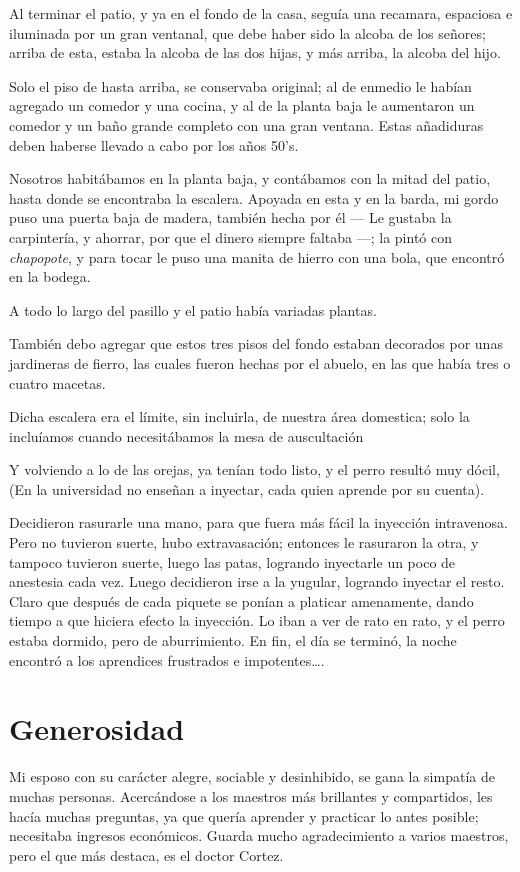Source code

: \documentclass[letterpaper, 12pt]{book}
\begin{document}
Al terminar el patio, y ya en el fondo de la casa, seguía una recamara, espaciosa e iluminada por un gran ventanal, que debe haber sido la alcoba de los señores; arriba de esta, estaba la alcoba de las dos hijas, y más arriba, la alcoba del hijo.

Solo el piso de hasta arriba, se conservaba original; al de enmedio le habían agregado un comedor y una cocina, y al de la planta baja le aumentaron un comedor y un baño grande completo con una gran ventana. Estas añadiduras deben haberse llevado a cabo por los años 50's. 

Nosotros habitábamos en la planta baja, y contábamos con la mitad del patio, hasta donde se encontraba la escalera. Apoyada en esta y en la barda, mi gordo puso una puerta baja de madera, también hecha por él --- Le gustaba la carpintería, y ahorrar, por que el dinero siempre faltaba ---; la pintó con \textit{chapopote}, y para tocar le puso una manita de hierro con una bola, que encontró en la bodega.

A todo lo largo del pasillo y el patio había variadas plantas. 

También debo agregar que estos tres pisos del fondo estaban decorados por unas jardineras de fierro, las cuales fueron hechas por el abuelo, en las que había tres o cuatro macetas. 

Dicha escalera era el límite, sin incluirla, de nuestra área domestica; solo la incluíamos cuando necesitábamos la mesa de auscultación

Y volviendo a lo de las orejas, ya tenían todo listo, y el perro resultó muy dócil, (En la universidad no enseñan a inyectar, cada quien aprende por su cuenta).

Decidieron rasurarle una mano, para que fuera más fácil la inyección intravenosa. Pero no tuvieron suerte, hubo extravasación; entonces le rasuraron la otra, y tampoco tuvieron suerte, luego las patas, logrando inyectarle un poco de anestesia cada vez. Luego decidieron  irse a la yugular, logrando inyectar el resto. Claro que después de cada piquete se ponían a platicar amenamente, dando tiempo a que hiciera efecto la inyección. Lo iban a ver de rato en rato, y el perro estaba dormido, pero de aburrimiento. En fin, el día se terminó, la noche encontró a los aprendices frustrados e impotentes\ldots.

\chapter{Generosidad}
Mi esposo con su carácter alegre, sociable y desinhibido, se gana la simpatía de muchas personas. Acercándose a los maestros más brillantes y compartidos, les hacía muchas preguntas, ya que quería aprender y practicar lo antes posible; necesitaba ingresos económicos. Guarda mucho agradecimiento a varios maestros, pero el que más destaca, es el doctor Cortez.
\end{document}
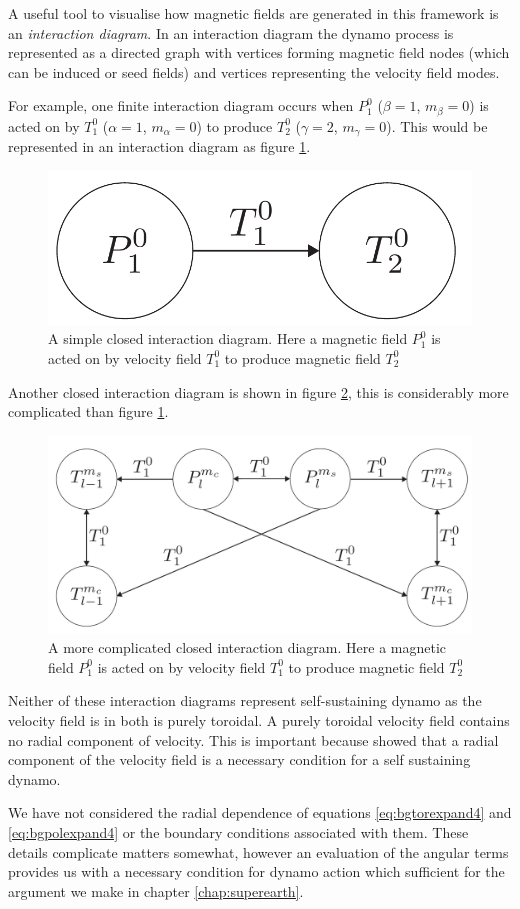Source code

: A useful tool to visualise how magnetic fields are generated in this framework is an \emph{interaction diagram}. In an interaction diagram the dynamo process is represented as a directed graph with vertices forming magnetic field nodes (which can be induced or seed fields) and vertices representing the velocity field modes. 

For example, one finite interaction diagram occurs when $P_1^0$ ($\beta=1$, $m_\beta=0$) is acted on by $T_1^0$ ($\alpha=1$, $m_\alpha=0$) to produce $T_2^0$ ($\gamma=2$, $m_\gamma=0$). This would be represented in an interaction diagram as figure \ref{fig:interaction-differentialrotation}.
\begin{figure}
	\centering
	\noindent\includegraphics[width=.45\linewidth]{Appendix1/figures/interaction-differentialrotation.pdf}
	\caption{A simple closed interaction diagram. Here a magnetic field $P_1^0$ is acted on by velocity field $T_1^0$ to produce magnetic field $T_2^0$}
	\label{fig:interaction-differentialrotation}
\end{figure}
Another closed interaction diagram is shown in figure \ref{interaction-complicated.pdf}, this is considerably more complicated than figure \ref{fig:interaction-differentialrotation}.
\begin{figure}
	\centering
	\noindent\includegraphics[width=\linewidth]{Appendix1/figures/interaction-complicated.pdf}
	\caption{A more complicated closed interaction diagram. Here a magnetic field $P_1^0$ is acted on by velocity field $T_1^0$ to produce magnetic field $T_2^0$}
	\label{interaction-complicated.pdf}
\end{figure}
Neither of these interaction diagrams represent self-sustaining dynamo as the velocity field is in both is purely toroidal. A purely toroidal velocity field contains no radial component of velocity. This is important because \citet{busse1975} showed that a radial component of the velocity field is a necessary condition for a self sustaining dynamo. 

We have not considered the radial dependence of equations \ref{eq:bgtorexpand4} and \ref{eq:bgpolexpand4} or the boundary conditions associated with them. These details complicate matters somewhat, however an evaluation of the angular terms provides us with a necessary condition for dynamo action which sufficient for the argument we make in chapter \ref{chap:superearth}.
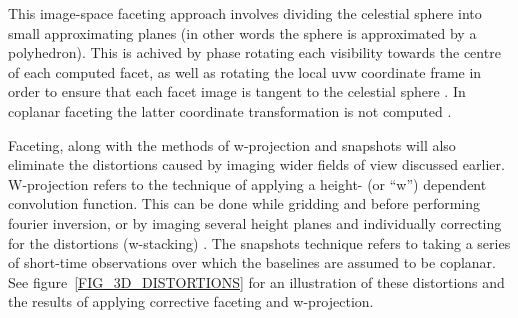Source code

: \documentclass[a4paper, two column]{article}
\begin{document}
This image-space faceting approach involves dividing the celestial sphere into small approximating planes (in other words the sphere is approximated by a polyhedron). This is achived by phase rotating each visibility
towards the centre of each computed facet, as well as rotating the local uvw coordinate frame in order to ensure that each facet image is tangent to the celestial sphere \cite{cornwell1992radio}. In coplanar faceting
the latter coordinate transformation is not computed \cite{AIPS113}.

Faceting, along with the methods of w-projection and snapshots will also eliminate the distortions caused by imaging wider fields of view discussed earlier. W-projection refers to the technique of applying a height- (or ``w'')
dependent convolution function. This can be done while gridding and before performing fourier inversion, or by imaging several height planes and individually correcting for the distortions (w-stacking) \cite{cornwell2005w}. The 
snapshots technique refers to taking a series of short-time observations over which the baselines are assumed to be coplanar. See figure~\ref{FIG_3D_DISTORTIONS} for an illustration of these distortions and the 
results of applying corrective faceting and w-projection.
\end{document}

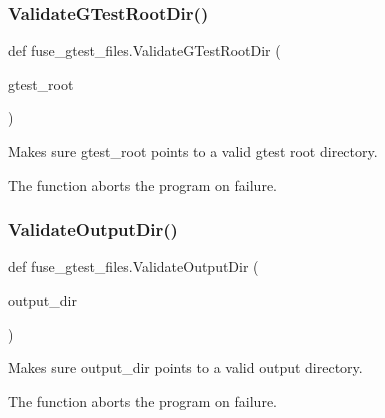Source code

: \mbox{\label{namespacefuse__gtest__files_aa53690cd3c4ff01cfeea470f363f1dec}} 
\subsubsection{\texorpdfstring{ValidateGTestRootDir()}{ValidateGTestRootDir()}}
{\footnotesize\ttfamily def fuse\+\_\+gtest\+\_\+files.\+Validate\+G\+Test\+Root\+Dir (\begin{DoxyParamCaption}\item[{}]{gtest\+\_\+root }\end{DoxyParamCaption})}

\begin{DoxyVerb}Makes sure gtest_root points to a valid gtest root directory.

The function aborts the program on failure.
\end{DoxyVerb}
 \mbox{\label{namespacefuse__gtest__files_a9f584226b1f996ffff820e0751dbd458}} 
\subsubsection{\texorpdfstring{ValidateOutputDir()}{ValidateOutputDir()}}
{\footnotesize\ttfamily def fuse\+\_\+gtest\+\_\+files.\+Validate\+Output\+Dir (\begin{DoxyParamCaption}\item[{}]{output\+\_\+dir }\end{DoxyParamCaption})}

\begin{DoxyVerb}Makes sure output_dir points to a valid output directory.

The function aborts the program on failure.
\end{DoxyVerb}
 \mbox{\label{namespacefuse__gtest__files_a333eb5237899fe2f80b0c624ddba363d}}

Your objective:
The records above need retyping in full. Omit the pictures, and change nothing else.

Output:
Source code

: \documentclass[letterpaper, 12pt]{book}
\begin{document}
Al terminar el patio, y ya en el fondo de la casa, seguía una recamara, espaciosa e iluminada por un gran ventanal, que debe haber sido la alcoba de los señores; arriba de esta, estaba la alcoba de las dos hijas, y más arriba, la alcoba del hijo.

Solo el piso de hasta arriba, se conservaba original; al de enmedio le habían agregado un comedor y una cocina, y al de la planta baja le aumentaron un comedor y un baño grande completo con una gran ventana. Estas añadiduras deben haberse llevado a cabo por los años 50's. 

Nosotros habitábamos en la planta baja, y contábamos con la mitad del patio, hasta donde se encontraba la escalera. Apoyada en esta y en la barda, mi gordo puso una puerta baja de madera, también hecha por él --- Le gustaba la carpintería, y ahorrar, por que el dinero siempre faltaba ---; la pintó con \textit{chapopote}, y para tocar le puso una manita de hierro con una bola, que encontró en la bodega.

A todo lo largo del pasillo y el patio había variadas plantas. 

También debo agregar que estos tres pisos del fondo estaban decorados por unas jardineras de fierro, las cuales fueron hechas por el abuelo, en las que había tres o cuatro macetas. 

Dicha escalera era el límite, sin incluirla, de nuestra área domestica; solo la incluíamos cuando necesitábamos la mesa de auscultación

Y volviendo a lo de las orejas, ya tenían todo listo, y el perro resultó muy dócil, (En la universidad no enseñan a inyectar, cada quien aprende por su cuenta).

Decidieron rasurarle una mano, para que fuera más fácil la inyección intravenosa. Pero no tuvieron suerte, hubo extravasación; entonces le rasuraron la otra, y tampoco tuvieron suerte, luego las patas, logrando inyectarle un poco de anestesia cada vez. Luego decidieron  irse a la yugular, logrando inyectar el resto. Claro que después de cada piquete se ponían a platicar amenamente, dando tiempo a que hiciera efecto la inyección. Lo iban a ver de rato en rato, y el perro estaba dormido, pero de aburrimiento. En fin, el día se terminó, la noche encontró a los aprendices frustrados e impotentes\ldots.

\chapter{Generosidad}
Mi esposo con su carácter alegre, sociable y desinhibido, se gana la simpatía de muchas personas. Acercándose a los maestros más brillantes y compartidos, les hacía muchas preguntas, ya que quería aprender y practicar lo antes posible; necesitaba ingresos económicos. Guarda mucho agradecimiento a varios maestros, pero el que más destaca, es el doctor Cortez.
\end{document}
Source code

: A useful tool to visualise how magnetic fields are generated in this framework is an \emph{interaction diagram}. In an interaction diagram the dynamo process is represented as a directed graph with vertices forming magnetic field nodes (which can be induced or seed fields) and vertices representing the velocity field modes. 

For example, one finite interaction diagram occurs when $P_1^0$ ($\beta=1$, $m_\beta=0$) is acted on by $T_1^0$ ($\alpha=1$, $m_\alpha=0$) to produce $T_2^0$ ($\gamma=2$, $m_\gamma=0$). This would be represented in an interaction diagram as figure \ref{fig:interaction-differentialrotation}.
\begin{figure}
	\centering
	\noindent\includegraphics[width=.45\linewidth]{Appendix1/figures/interaction-differentialrotation.pdf}
	\caption{A simple closed interaction diagram. Here a magnetic field $P_1^0$ is acted on by velocity field $T_1^0$ to produce magnetic field $T_2^0$}
	\label{fig:interaction-differentialrotation}
\end{figure}
Another closed interaction diagram is shown in figure \ref{interaction-complicated.pdf}, this is considerably more complicated than figure \ref{fig:interaction-differentialrotation}.
\begin{figure}
	\centering
	\noindent\includegraphics[width=\linewidth]{Appendix1/figures/interaction-complicated.pdf}
	\caption{A more complicated closed interaction diagram. Here a magnetic field $P_1^0$ is acted on by velocity field $T_1^0$ to produce magnetic field $T_2^0$}
	\label{interaction-complicated.pdf}
\end{figure}
Neither of these interaction diagrams represent self-sustaining dynamo as the velocity field is in both is purely toroidal. A purely toroidal velocity field contains no radial component of velocity. This is important because \citet{busse1975} showed that a radial component of the velocity field is a necessary condition for a self sustaining dynamo. 

We have not considered the radial dependence of equations \ref{eq:bgtorexpand4} and \ref{eq:bgpolexpand4} or the boundary conditions associated with them. These details complicate matters somewhat, however an evaluation of the angular terms provides us with a necessary condition for dynamo action which sufficient for the argument we make in chapter \ref{chap:superearth}.
Source code

: \documentclass[a4paper, two column]{article}
\begin{document}
This image-space faceting approach involves dividing the celestial sphere into small approximating planes (in other words the sphere is approximated by a polyhedron). This is achived by phase rotating each visibility
towards the centre of each computed facet, as well as rotating the local uvw coordinate frame in order to ensure that each facet image is tangent to the celestial sphere \cite{cornwell1992radio}. In coplanar faceting
the latter coordinate transformation is not computed \cite{AIPS113}.

Faceting, along with the methods of w-projection and snapshots will also eliminate the distortions caused by imaging wider fields of view discussed earlier. W-projection refers to the technique of applying a height- (or ``w'')
dependent convolution function. This can be done while gridding and before performing fourier inversion, or by imaging several height planes and individually correcting for the distortions (w-stacking) \cite{cornwell2005w}. The 
snapshots technique refers to taking a series of short-time observations over which the baselines are assumed to be coplanar. See figure~\ref{FIG_3D_DISTORTIONS} for an illustration of these distortions and the 
results of applying corrective faceting and w-projection.
\end{document}

Source code

: \mbox{\label{namespacefuse__gtest__files_aa53690cd3c4ff01cfeea470f363f1dec}} 
\subsubsection{\texorpdfstring{ValidateGTestRootDir()}{ValidateGTestRootDir()}}
{\footnotesize\ttfamily def fuse\+\_\+gtest\+\_\+files.\+Validate\+G\+Test\+Root\+Dir (\begin{DoxyParamCaption}\item[{}]{gtest\+\_\+root }\end{DoxyParamCaption})}

\begin{DoxyVerb}Makes sure gtest_root points to a valid gtest root directory.

The function aborts the program on failure.
\end{DoxyVerb}
 \mbox{\label{namespacefuse__gtest__files_a9f584226b1f996ffff820e0751dbd458}} 
\subsubsection{\texorpdfstring{ValidateOutputDir()}{ValidateOutputDir()}}
{\footnotesize\ttfamily def fuse\+\_\+gtest\+\_\+files.\+Validate\+Output\+Dir (\begin{DoxyParamCaption}\item[{}]{output\+\_\+dir }\end{DoxyParamCaption})}

\begin{DoxyVerb}Makes sure output_dir points to a valid output directory.

The function aborts the program on failure.
\end{DoxyVerb}
 \mbox{\label{namespacefuse__gtest__files_a333eb5237899fe2f80b0c624ddba363d}}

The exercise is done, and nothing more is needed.